Merchant Marine Act of 1916
- Other short titles: Alexander Act; Shipping Act of 1916
- Long title: An Act To establish a United States Shipping Board for the purpose of encouraging, developing, and creating a naval auxiliary and naval reserve and a merchant marine to meet the requirements of the commerce of the United States with its Territories and possessions and with foreign countries; to regulate carriers by water engaged in the foreign and interstate commerce of the United States; and for other purposes
- Enacted by: the 64th United States Congress
- Effective: September 7, 1916

Citations
- Public law: Public Law 64-260
- Statutes at Large: 39 Stat. 728

Legislative history
- Introduced in the House of Representatives as H.R. 15455 by Joshua W. Alexander (D‑MO) on May 8, 1916; Committee consideration by House Committee on Merchant Marine and Fisheries; Passed the House of Representatives on May 20, 1916 (211–161); Passed the Senate on August 18, 1916 (38–21); Reported by the joint conference committee on August 19 – August 29, 1916; agreed to by the House of Representatives on August 30, 1916 (Voice vote) and by the Senate on August 31, 1916 (Voice vote); Signed into law by President Woodrow Wilson on September 7, 1916;

Major amendments
- Merchant Marine Act of 1920 (Jones Act)

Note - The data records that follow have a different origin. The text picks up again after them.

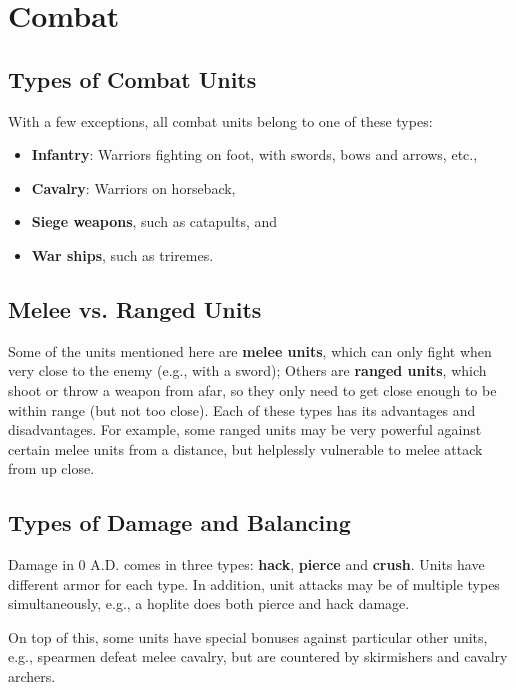 \documentclass[a4paper,titlepage]{article}
\begin{document}
\clearpage

\section{Combat}

\subsection*{Types of Combat Units}

With a few exceptions, all combat units belong to one of these types:

\begin{itemize}
\item \textbf{Infantry}: Warriors fighting on foot, with swords, bows and arrows, etc.,
\item \textbf{Cavalry}: Warriors on horseback,
\item \textbf{Siege weapons}, such as catapults, and
\item \textbf{War ships}, such as triremes.
\end{itemize}

\subsection*{Melee vs. Ranged Units}

Some of the units mentioned here are \textbf{melee units}, which can only fight when very close to the enemy (e.g., with a sword); Others are \textbf{ranged units}, which shoot or throw a weapon from afar, so they only need to get close enough to be within range (but not too close). Each of these types has its advantages and disadvantages. For example, some ranged units may be very powerful against certain melee units from a distance, but helplessly vulnerable to melee attack from up close.

\subsection*{Types of Damage and Balancing}

Damage in 0 A.D. comes in three types: \textbf{hack}, \textbf{pierce} and \textbf{crush}. Units have different armor for each type. In addition, unit attacks may be of multiple types simultaneously, e.g., a hoplite does both pierce and hack damage.

On top of this, some units have special bonuses against particular other units, e.g., spearmen defeat melee cavalry, but are countered by skirmishers and cavalry archers.
\end{document}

United States Supreme Court cases
- Federal Maritime Board v. Isbrandtsen Co. (1958)

= Merchant Marine Act of 1916 (Alexander Act) =

The Merchant Marine Act of 1916 (also known as the Alexander Act) was passed by the US Congress in 1916 to create the US Shipping Board. The bill was sponsored by Representative Joshua W. Alexander (D) of Missouri, who was Chairman of the House Merchant Marine Committee. The act signified the birth of the modern American merchant marine.

==Purpose==
The purpose of the United States Shipping Board was to develop water transportation, operate the merchant ships owned by the government, regulate the water carriers engaged in commerce under the US flag, and enforce the La Follette Seamen's Act regulations and national defense.

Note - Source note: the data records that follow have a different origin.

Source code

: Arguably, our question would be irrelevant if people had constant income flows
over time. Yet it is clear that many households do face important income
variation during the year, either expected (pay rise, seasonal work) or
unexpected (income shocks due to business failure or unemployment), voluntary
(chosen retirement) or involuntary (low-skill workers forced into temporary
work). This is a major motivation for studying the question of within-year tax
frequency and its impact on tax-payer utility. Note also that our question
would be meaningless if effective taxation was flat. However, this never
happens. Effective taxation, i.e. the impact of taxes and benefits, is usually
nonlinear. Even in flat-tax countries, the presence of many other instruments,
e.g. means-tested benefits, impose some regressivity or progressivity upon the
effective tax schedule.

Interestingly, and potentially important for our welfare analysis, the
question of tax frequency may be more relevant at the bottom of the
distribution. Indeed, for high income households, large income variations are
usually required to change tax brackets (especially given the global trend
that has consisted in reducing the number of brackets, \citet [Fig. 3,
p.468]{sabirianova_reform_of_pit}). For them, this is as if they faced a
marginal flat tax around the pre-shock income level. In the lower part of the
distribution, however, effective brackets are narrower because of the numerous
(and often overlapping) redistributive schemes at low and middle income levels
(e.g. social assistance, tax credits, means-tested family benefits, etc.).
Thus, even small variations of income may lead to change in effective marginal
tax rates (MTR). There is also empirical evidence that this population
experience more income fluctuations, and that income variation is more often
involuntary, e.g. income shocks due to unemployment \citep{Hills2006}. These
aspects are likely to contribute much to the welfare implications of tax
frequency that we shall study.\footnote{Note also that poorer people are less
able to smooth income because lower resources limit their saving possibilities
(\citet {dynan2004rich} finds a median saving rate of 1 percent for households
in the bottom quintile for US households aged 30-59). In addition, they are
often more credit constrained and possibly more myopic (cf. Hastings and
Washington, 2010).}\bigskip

The board consisted of five members and was empowered to
1. form one or more corporations for the purchase, leasing, and operation of merchant vessels with a maximum capital of $50 million,
2. to acquire vessels suitable for naval auxiliaries,
3. to regulate commerce on the Great Lakes and the high seas, including the fixing of rates,
4. to cancel or modify any agreement among carriers that were found to be unfair as between carriers and exporters, or which operated to the detriment of United States commerce, and
5. to sanction pooling agreements among shippers which were exempted from the operations of the Sherman Act.

==Passage and amendment==
The dispersing of the $50 million was to be overseen by the Emergency Fleet Corporation (EFC). Senate Democrats managed to get the bill amended prior to its passage to forbid the US from purchasing ships from belligerent powers, "tremendously emasculating" the act according to US Treasury Secretary William Gibbs McAdoo. Despite such criticism by hardliners, the Act signified the birth of the modern US merchant marine.

==US Shipping Board==
During the war, the Shipping Board was headed by Edward N. Hurley, and the EFC passed to the direction of the Bethlehem Steel magnate Charles Schwab. The bill also stipulated that the shipping lines that were owned and operated by the Shipping Board should go out of business five years after the end of the European war and that all the Board's property, except vessels designed primarily as naval auxiliaries, should then be sold. Many of the ships commissioned during the war were never completed, and many of the ships that were fully completed were destroyed or auctioned off in the early 1920s.

As of June 18, 1984, the duties of the US Shipping Board were reduced, and they now apply only to domestic offshore ocean transport.